Thom and Greg Moore have done time in a number of worthwhile outfits (the former in Chicken on a Raft and Nedelle and Thom, the latter in Sandycoates and Owl & the Pussycat), but they clearly save their best efforts for their own project together, the appropriately bannered Moore Brothers. The Moores’ early work was more traditionally structured guitar/bass/keys/drum Pop/Rock, but around the time of 2004’s Now Is the Time for Love the sibs decided to strip things back to acoustic guitars and their otherworldly harmonic tenors, and that’s when things got really interesting.
The Moores’ last release, 2006’s excellent Murdered by the Moore Brothers, and their latest, the recently released Aptos, shimmer with a Folk/Pop vibe that stands shoulder to shoulder with the likes of Crosby, Stills & Nash and Simon & Garfunkel, and that’s pretty lofty company by any yardstick. At the same time, there are elements of the off-kilter Pop of John Wesley Harding, the sparse vulnerability of Nick Drake and the heart-sleeved passion of Iain Matthews. All of it is filtered through the Moores’ pristine ’60s AM radio Pop sensibility, which drifts out of the speakers like Joe Pernice collaborating with Scott Miller on Game Theory demos.

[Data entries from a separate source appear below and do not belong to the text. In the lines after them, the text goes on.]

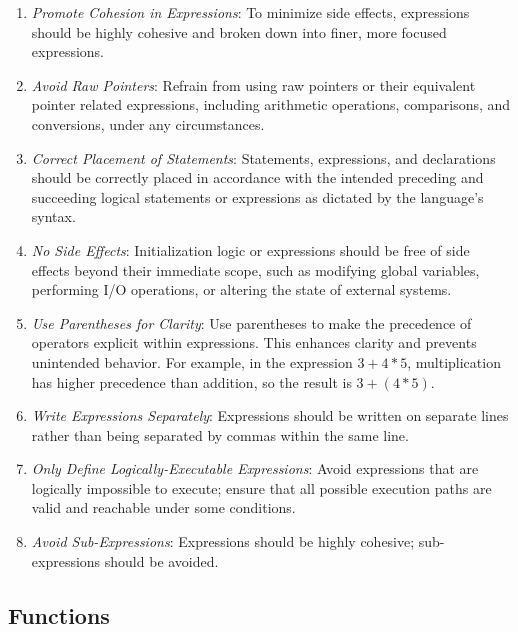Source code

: \documentclass[9pt]{IEEEtran} %
\begin{document}
\begin{enumerate}
  \item \textit{Promote Cohesion in Expressions}: To minimize side effects, expressions should be highly cohesive and broken down into finer, more focused expressions.
  \item \textit{Avoid Raw Pointers}: Refrain from using raw pointers or their equivalent pointer related expressions, including arithmetic operations, comparisons, and conversions, under any circumstances.
  \item \textit{Correct Placement of Statements}: Statements, expressions, and declarations should be correctly placed in accordance with the intended preceding and succeeding logical statements or expressions as dictated by the language’s syntax.
  \item \textit{No Side Effects}: Initialization logic or expressions should be free of side effects beyond their immediate scope, such as modifying global variables, performing I/O operations, or altering the state of external systems.
  \item \textit{Use Parentheses for Clarity}: Use parentheses to make the precedence of operators explicit within expressions. This enhances clarity and prevents unintended behavior. For example, in the expression $3 + 4 * 5$, multiplication has higher precedence than addition, so the result is $3 + (4 * 5)$.
  \item \textit{Write Expressions Separately}: Expressions should be written on separate lines rather than being separated by commas within the same line.
  \item \textit{Only Define Logically-Executable Expressions}: Avoid expressions that are logically impossible to execute; ensure that all possible execution paths are valid and reachable under some conditions.
  \item \textit{Avoid Sub-Expressions}: Expressions should be highly cohesive; sub-expressions should be avoided.
\end{enumerate}

\subsection{Functions}
\label{ESSFunctions}
\end{document}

There are so many fascinating and discernible points of reference on the Moore Brothers’ albums. It’s tempting to use them as the basis for a drinking game — “First one to hear the Everly Brothers takes a shot” or “First one to identify which Revolver track this sounds like takes two.” But that might give the impression that the Moores are Pop parrots with no original ideas, and that would be a big mistake. At first blush, these sonic signposts seem obvious, but repeated listening reveals just how much vibrancy and creativity the Moores are bringing to this beautifully familiar soundtrack.